NOW, THEREFORE, for good and valuable consideration, the receipt and sufficiency of which is hereby acknowledged, Licensee and Payzer agree as follows:

1. License. Payzer hereby grants to Licensee a limited, revocable, non-sublicensable, non-transferable,  royalty free, non-exclusive, restricted license to use the Payzer Software solely to manage its operations and payments, and any other features provided by Payzer within the Payzer Software, in all instances to the extent specifically authorized by this Agreement (the “Limited Purpose“). Licensee may not use the Payzer Software for any purpose other than the Limited Purpose. Payzer reserves all rights not expressly granted to Licensee in this Agreement. Licensee shall not: (a) copy the Payzer Software; (b) modify, or create derivative works or improvements of the Payzer Software; (c) remove, disable, or otherwise create or implement any workaround to, any security features contained in the Payzer Software; (d) remove, delete, or alter any trademarks, copyright notices, or other Intellectual Property Rights (defined below) notices of Payzer or its licensors, if any, from the Payzer Software; (e) rent, lease, lend, sell, sublicense, assign, distribute, publish, transfer, or otherwise make the Payzer Software available to any other person or entity; or (f) reverse engineer, disassemble, decompile, decode, adapt, or otherwise attempt to derive or gain access to the source code of the Payzer Software, in whole or in part. Licensee agrees that Payzer may stop (permanently or temporarily) providing the Payzer Software (or any features within the Payzer Software) to Licensee generally at Payzer’s sole discretion, with 30 days prior notice to Licensee. Licensee will be solely responsible for the accuracy of all data and Content that Licensee enters into the Payzer application under Licensee’s user credentials.
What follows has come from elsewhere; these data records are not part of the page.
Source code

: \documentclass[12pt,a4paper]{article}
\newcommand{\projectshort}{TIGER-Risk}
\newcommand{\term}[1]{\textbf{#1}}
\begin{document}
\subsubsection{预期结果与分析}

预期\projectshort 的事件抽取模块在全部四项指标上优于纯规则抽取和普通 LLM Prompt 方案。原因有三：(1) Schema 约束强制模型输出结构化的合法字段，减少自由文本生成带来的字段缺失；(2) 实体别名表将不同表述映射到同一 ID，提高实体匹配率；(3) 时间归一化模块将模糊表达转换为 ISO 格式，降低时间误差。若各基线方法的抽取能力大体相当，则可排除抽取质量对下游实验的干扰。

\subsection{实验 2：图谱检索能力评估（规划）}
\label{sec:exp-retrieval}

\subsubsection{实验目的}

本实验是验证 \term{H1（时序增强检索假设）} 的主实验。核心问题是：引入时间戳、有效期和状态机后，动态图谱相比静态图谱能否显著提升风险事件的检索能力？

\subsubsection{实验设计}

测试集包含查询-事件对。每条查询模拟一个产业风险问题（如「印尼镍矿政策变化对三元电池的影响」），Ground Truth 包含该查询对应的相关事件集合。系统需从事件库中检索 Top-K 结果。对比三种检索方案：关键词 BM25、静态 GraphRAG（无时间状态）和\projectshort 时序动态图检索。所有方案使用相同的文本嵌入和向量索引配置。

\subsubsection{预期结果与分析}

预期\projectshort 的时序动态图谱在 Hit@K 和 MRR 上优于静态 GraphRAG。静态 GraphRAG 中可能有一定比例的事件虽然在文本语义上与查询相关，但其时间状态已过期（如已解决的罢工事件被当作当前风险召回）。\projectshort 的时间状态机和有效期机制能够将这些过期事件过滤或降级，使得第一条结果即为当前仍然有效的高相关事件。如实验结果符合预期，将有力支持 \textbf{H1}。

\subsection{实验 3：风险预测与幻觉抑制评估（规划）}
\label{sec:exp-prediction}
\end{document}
2. Payzerware Terms. As consideration for the license granted by Payzer to Licensee pursuant to this Agreement, Licensee authorizes Payzer to debit the Bank Account designated by Licensee for the license fees (“License Fees”) according to the table below:

Full No. of Payzerware Users Payzerware Monthly License
Full 1 – 7 $399
Full 8 – 24 plus $60 for each additional user
Full 25+ $1,499
Payment Options Only Unlimited $49

Notes:
(1) For customers who choose a Full License, Payment Options are included with no additional monthly License Fee.
(2) Customers who choose a Payment Options Only License are not subject to the monthly software License Fee in any month where the total of settled card and loan volume exceeds $25,000.

The monthly License Fee for Full Licensees shall include 1,000 messages per month (text / SMS) to external users or customers. Each text / SMS message in a calendar month above 1,000 will be assessed $.02 per message. There is no charge for email messages, or in-app messages to other Payzerware users.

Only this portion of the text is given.